Claro está que todos hoje sabem bem do estado a que se chegou no espaço da famigerada União Europeia, mas estar constantemente a brandir más perspetivas, no lugar de serem tais temas tratados com o essencialíssimo recato, só acaba por potenciar e acelerar a desgraça que por aí deverá vir.
A natureza dos sistemas económicos e financeiros determina que não possa nunca existir muito para todos, embora seja possível, com um mínimo de boa vontade, conseguir um outro ao nível das condições de dignidade das pessoas do mundo de hoje. Lamentavelmente, ao que se assiste é ao cavar de fossos cada dia maiores, seja ao nível dos Estados, seja no das suas uniões. De resto, o essencial espírito de sacrifício individual deixou de ser visto com lógica, porque o neoliberalismo e a globalização destruíram a possibilidade de o mesmo se poder manifestar livremente em função de um bem histórico e de unidade em favor do coletivo. Sobreveio, pelo atual caminho, um espírito de egoísmo já difícil de ser ultrapassado, acompanhado da ausência forte dos valores que dão corpo à atualização histórica.
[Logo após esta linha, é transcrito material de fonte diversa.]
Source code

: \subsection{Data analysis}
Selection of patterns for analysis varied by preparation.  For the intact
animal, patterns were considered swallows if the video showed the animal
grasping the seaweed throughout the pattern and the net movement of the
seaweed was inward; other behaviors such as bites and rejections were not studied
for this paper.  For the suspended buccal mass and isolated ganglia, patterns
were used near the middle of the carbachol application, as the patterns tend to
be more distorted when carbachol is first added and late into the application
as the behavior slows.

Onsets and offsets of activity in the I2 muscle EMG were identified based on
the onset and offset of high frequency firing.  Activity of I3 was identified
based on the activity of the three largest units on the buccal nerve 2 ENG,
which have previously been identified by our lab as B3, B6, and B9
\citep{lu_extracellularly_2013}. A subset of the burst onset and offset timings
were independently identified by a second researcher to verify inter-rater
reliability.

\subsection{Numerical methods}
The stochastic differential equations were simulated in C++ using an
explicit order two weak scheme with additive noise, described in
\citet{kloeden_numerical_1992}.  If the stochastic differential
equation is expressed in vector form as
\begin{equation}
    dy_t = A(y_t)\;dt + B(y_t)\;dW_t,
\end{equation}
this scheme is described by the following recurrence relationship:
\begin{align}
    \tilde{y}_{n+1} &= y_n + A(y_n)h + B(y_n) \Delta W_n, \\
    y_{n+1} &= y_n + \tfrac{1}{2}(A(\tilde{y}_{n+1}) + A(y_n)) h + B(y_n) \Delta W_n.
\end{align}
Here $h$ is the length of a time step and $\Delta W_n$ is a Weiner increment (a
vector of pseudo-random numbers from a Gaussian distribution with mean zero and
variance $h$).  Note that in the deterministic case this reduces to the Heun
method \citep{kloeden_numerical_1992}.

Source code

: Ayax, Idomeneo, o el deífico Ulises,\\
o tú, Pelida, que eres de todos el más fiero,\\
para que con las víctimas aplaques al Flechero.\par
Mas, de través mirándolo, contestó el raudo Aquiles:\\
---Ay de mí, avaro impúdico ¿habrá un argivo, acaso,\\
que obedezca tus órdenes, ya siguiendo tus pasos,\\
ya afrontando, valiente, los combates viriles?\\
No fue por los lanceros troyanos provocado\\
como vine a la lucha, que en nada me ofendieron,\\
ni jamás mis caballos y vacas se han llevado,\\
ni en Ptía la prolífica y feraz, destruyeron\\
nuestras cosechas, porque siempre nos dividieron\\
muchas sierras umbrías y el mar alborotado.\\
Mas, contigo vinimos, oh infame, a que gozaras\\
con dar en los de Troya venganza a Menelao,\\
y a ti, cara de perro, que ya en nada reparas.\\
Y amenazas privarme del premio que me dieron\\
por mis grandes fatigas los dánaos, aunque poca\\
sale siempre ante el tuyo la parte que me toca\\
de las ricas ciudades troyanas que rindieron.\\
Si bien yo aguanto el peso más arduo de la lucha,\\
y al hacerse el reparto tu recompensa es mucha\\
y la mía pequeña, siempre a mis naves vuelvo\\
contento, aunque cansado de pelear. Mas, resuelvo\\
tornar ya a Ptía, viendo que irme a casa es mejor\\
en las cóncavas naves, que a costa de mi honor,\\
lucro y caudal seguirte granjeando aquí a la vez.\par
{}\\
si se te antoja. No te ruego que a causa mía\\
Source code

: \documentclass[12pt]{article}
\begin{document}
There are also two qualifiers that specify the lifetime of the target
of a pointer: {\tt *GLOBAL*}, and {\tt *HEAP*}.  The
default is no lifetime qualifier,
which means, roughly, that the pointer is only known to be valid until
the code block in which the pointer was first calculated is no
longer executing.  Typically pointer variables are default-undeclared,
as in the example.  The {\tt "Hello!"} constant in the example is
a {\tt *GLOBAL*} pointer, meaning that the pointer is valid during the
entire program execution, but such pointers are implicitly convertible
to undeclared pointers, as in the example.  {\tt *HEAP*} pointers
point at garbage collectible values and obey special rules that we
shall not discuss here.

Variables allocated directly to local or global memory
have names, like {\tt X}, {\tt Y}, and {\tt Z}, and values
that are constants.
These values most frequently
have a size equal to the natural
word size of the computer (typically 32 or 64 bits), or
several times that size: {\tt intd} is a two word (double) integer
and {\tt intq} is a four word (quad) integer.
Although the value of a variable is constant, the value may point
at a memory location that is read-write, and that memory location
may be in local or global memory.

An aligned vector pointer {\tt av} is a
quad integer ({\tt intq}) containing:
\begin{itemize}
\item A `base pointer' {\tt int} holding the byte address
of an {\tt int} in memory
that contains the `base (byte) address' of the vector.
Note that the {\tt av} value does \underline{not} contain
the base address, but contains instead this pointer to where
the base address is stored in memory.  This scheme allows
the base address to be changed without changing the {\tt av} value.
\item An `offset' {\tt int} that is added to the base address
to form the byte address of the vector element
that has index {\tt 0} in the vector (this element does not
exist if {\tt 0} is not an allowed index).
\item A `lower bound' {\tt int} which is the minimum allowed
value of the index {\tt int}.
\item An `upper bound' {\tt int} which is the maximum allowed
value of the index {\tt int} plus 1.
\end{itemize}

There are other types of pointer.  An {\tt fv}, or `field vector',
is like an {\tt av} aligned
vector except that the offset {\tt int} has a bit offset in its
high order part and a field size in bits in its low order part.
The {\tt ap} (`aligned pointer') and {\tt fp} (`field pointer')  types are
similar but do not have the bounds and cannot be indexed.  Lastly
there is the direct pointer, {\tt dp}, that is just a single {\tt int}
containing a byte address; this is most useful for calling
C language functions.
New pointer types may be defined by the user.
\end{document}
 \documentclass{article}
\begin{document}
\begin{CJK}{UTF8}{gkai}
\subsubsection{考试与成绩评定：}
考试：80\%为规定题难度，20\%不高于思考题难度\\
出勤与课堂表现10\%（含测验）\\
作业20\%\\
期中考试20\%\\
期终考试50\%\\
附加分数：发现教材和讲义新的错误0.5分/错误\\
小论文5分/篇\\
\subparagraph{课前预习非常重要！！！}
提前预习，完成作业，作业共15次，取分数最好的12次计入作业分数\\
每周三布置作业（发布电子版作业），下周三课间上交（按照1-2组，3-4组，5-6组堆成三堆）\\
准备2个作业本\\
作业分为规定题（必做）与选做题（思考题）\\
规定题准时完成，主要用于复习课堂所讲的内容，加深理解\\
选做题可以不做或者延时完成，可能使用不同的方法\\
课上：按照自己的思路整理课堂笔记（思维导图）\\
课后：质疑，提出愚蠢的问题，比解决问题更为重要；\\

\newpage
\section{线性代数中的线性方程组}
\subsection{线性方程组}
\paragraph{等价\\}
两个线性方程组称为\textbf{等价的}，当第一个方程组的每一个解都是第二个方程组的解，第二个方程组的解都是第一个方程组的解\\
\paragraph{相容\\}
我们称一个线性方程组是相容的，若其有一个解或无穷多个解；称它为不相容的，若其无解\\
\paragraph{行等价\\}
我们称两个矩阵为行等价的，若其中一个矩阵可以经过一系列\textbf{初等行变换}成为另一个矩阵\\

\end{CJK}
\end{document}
Nunca se discutiu tanto e com tão péssimos efeitos.
O caso português é um dos exemplos mais significativos do que aqui escrevo. É assim por via de uma maneira muito nossa de estar na vida, mas também porque todos os obstáculos têm vindo a ser colocados à atual governação, que tentou inverter o pior que se manifestou no quadro da ação da anterior Maioria-Governo-Presidente, que acabou por quase hipotecar o futuro de Portugal, remetendo-nos para a situação de lanterna vermelha político e social, de que agora as gentes da tal União Europeia fatídica nos quer impedir de sair.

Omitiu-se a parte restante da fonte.